Novela – la Stèle de l'Atlantide (1/4)

La Stèle de l’Atlantide

Je m’appelle Ishmaël Bustos. Je veux vous raconter une histoire fantastique, un conte moderne.
Tout le monde connaît Champollion, parce qu’il a découvert la Pierre de Rosette qui lui a permis de traduire les hiéroglyphes égyptiens. Mais la renommée, maîtresse inconstante, n’a pas traité de la même manière tous les découvreurs de langues anciennes. Dans le grand public, si l’on connaît le nom de Champollion, quasiment personne ne se souvient de Henry Rawlinson, qui a traduit l’écriture cunéiforme, ou de Wladimir Sovniechine, qui a percé à jour les runes hyperboréennes. Peut-être tout simplement qu’il a manqué une pierre à ces découvreurs.
Je veux justement parler d’une pierre qui portait une écriture.

Il était une fois un bateau qui pêchait dans les eaux profondes de l’océan atlantique. C’était un énorme vaisseau, une usine de ramassage qui happait des poissons à des grandes profondeurs et les charriait sur un pont huileux, où des hommes caparaçonnés de sel maniaient la pelle pour enfourner les tonnes déversées dans des cales où avaient lieu le vidage, le dépeçage, l’emballage.

Ce monstre des flots s’attaquait parfois à d’autres monstres. Le harpon de l’avant allait parfois frapper de plein fouet un cétacé, puis le ramenait aux côtés du navire pour l’absorber et le digérer dans ses entrailles. C’est ainsi qu’un jour, un cachalot de belle taille fut capturé. Lors du dépeçage, une grosseur anormale fut détectée dans l’estomac. L’animal accoucha d’une grande pierre rectangulaire, comme une stèle. Une des faces était recouverte de lignes en araméen ; l’autre face présentait des caractères inconnus.
Les marins avaient un travail qui ne souffrait d’aucun délai. La pierre fut mise de côté, en attendant. A l’heure du changement de quart, le capitaine venait souvent fumer une pipe en l’observant, il s’accroupissait pour toucher les caractères inconnus, tout en courbes et virgules, comme une écriture arabe syncopée.
L’infirmier du bord (en fait, un médecin déchu de son titre) récupéra la pierre lorsque le bateau revint au port, plusieurs mois plus tard. La pierre commença alors son voyage. Elle resta chez le médecin pendant ses expéditions, et à chaque fois qu’il revenait à terre, il la montrait comme une curiosité. Un antiquaire de ses amis voulut l’acheter. Il refusa, et la donna au musée océanographique de Las Palmas, qui n’en demandait pas tant. La pierre fut exposée dans la galerie sur l’alimentation des mammifères marins, puis passa dans une vitrine sur la chasse à la baleine, avant de se retrouver près des objets inuits sculptés dans l’ivoire.

Ce fut là qu’un retraité la découvrit : ces signes lui rappelaient, non pas une écriture qu’il aurait déjà vue, mais un écrit qui décrivait une écriture. Pour occuper son temps de retraité, l’homme s’était mis à apprendre le grec ancien, et il lisait couramment les auteurs dans le texte, au rang desquels se trouvait évidemment Platon.

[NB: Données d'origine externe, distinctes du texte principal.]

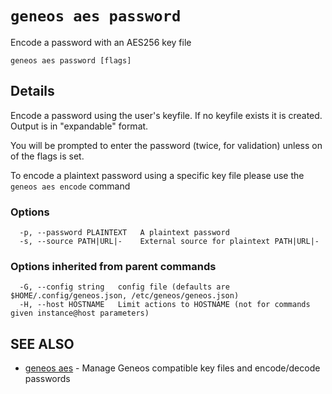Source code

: # `geneos aes password`

Encode a password with an AES256 key file

```text
geneos aes password [flags]
```

## Details

Encode a password using the user's keyfile. If no keyfile exists it
is created. Output is in "expandable" format.

You will be prompted to enter the password (twice, for validation)
unless on of the flags is set.

To encode a plaintext password using a specific key file please use
the `geneos aes encode` command

### Options

```text
  -p, --password PLAINTEXT   A plaintext password
  -s, --source PATH|URL|-    External source for plaintext PATH|URL|-
```

### Options inherited from parent commands

```text
  -G, --config string   config file (defaults are $HOME/.config/geneos.json, /etc/geneos/geneos.json)
  -H, --host HOSTNAME   Limit actions to HOSTNAME (not for commands given instance@host parameters)
```

## SEE ALSO

* [geneos aes](geneos_aes.md)	 - Manage Geneos compatible key files and encode/decode passwords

Et cet auteur, dans son Timée, décrivait l’écriture des mythiques Atlantes comme « brassée de signes écrits sur un sable fuyant, limaces entrelacées dans la pierre ». Le retraité avait du temps, et il n’aimait pas la concurrence. ll recopia quelques lignes de chaque face (la vitrine était à double exposition) et entreprit d’apprendre l’araméen. Au fil des semaines, il revint au musée et prit discrètement plusieurs photographies des deux faces de la stèle.

L’apprentissage de l’araméen lui demanda peu d’efforts : dans les langues indo-européennes, le grec ancien n’est qu’un emprunt à d’autres langues plus anciennes, elles mêmes étant des btardes de leurs langues ancêtres, jusqu’à l’écriture originelle, adamique, celle de la Pangée. Le retraité retrouva des assonances, des racines étymologiques, et commença à traduire les lignes qu’il avait en sa possession.